→ What you need to do:
Each entry below is to be duplicated verbatim.

START Data in this exercise

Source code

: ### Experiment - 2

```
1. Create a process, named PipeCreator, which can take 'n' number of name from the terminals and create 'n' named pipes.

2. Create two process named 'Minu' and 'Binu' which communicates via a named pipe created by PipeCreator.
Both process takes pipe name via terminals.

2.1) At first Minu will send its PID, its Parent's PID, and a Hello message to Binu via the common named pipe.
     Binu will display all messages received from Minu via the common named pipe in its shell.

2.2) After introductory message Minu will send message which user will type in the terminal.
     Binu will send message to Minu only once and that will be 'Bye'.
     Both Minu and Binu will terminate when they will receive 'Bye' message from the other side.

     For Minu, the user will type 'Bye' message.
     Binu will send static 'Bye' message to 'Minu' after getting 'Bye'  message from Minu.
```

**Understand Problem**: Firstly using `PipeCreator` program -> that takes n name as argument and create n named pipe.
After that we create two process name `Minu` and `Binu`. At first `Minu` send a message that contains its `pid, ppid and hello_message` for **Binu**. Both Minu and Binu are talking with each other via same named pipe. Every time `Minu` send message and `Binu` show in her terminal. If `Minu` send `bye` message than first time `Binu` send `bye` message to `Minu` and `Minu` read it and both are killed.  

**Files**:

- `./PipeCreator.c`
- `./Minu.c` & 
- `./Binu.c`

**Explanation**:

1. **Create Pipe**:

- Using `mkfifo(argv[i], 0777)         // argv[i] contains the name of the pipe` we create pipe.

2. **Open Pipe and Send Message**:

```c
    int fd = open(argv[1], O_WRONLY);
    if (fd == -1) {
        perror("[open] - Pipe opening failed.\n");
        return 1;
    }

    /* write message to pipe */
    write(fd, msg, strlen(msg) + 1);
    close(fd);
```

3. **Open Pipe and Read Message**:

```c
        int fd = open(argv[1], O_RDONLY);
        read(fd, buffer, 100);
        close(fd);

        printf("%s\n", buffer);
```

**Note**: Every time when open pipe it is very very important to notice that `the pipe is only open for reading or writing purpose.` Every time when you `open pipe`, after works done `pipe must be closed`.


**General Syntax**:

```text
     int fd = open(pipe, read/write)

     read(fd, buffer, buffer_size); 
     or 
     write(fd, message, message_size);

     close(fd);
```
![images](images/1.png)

END Data in this exercise

→ Expected answer:
Source code

: ### Experiment - 2

```
1. Create a process, named PipeCreator, which can take 'n' number of name from the terminals and create 'n' named pipes.

2. Create two process named 'Minu' and 'Binu' which communicates via a named pipe created by PipeCreator.
Both process takes pipe name via terminals.

2.1) At first Minu will send its PID, its Parent's PID, and a Hello message to Binu via the common named pipe.
     Binu will display all messages received from Minu via the common named pipe in its shell.

2.2) After introductory message Minu will send message which user will type in the terminal.
     Binu will send message to Minu only once and that will be 'Bye'.
     Both Minu and Binu will terminate when they will receive 'Bye' message from the other side.

     For Minu, the user will type 'Bye' message.
     Binu will send static 'Bye' message to 'Minu' after getting 'Bye'  message from Minu.
```

**Understand Problem**: Firstly using `PipeCreator` program -> that takes n name as argument and create n named pipe.
After that we create two process name `Minu` and `Binu`. At first `Minu` send a message that contains its `pid, ppid and hello_message` for **Binu**. Both Minu and Binu are talking with each other via same named pipe. Every time `Minu` send message and `Binu` show in her terminal. If `Minu` send `bye` message than first time `Binu` send `bye` message to `Minu` and `Minu` read it and both are killed.  

**Files**:

- `./PipeCreator.c`
- `./Minu.c` & 
- `./Binu.c`

**Explanation**:

1. **Create Pipe**:

- Using `mkfifo(argv[i], 0777)         // argv[i] contains the name of the pipe` we create pipe.

2. **Open Pipe and Send Message**:

```c
    int fd = open(argv[1], O_WRONLY);
    if (fd == -1) {
        perror("[open] - Pipe opening failed.\n");
        return 1;
    }

    /* write message to pipe */
    write(fd, msg, strlen(msg) + 1);
    close(fd);
```

3. **Open Pipe and Read Message**:

```c
        int fd = open(argv[1], O_RDONLY);
        read(fd, buffer, 100);
        close(fd);

        printf("%s\n", buffer);
```

**Note**: Every time when open pipe it is very very important to notice that `the pipe is only open for reading or writing purpose.` Every time when you `open pipe`, after works done `pipe must be closed`.


**General Syntax**:

```text
     int fd = open(pipe, read/write)

     read(fd, buffer, buffer_size); 
     or 
     write(fd, message, message_size);

     close(fd);
```
![images](images/1.png)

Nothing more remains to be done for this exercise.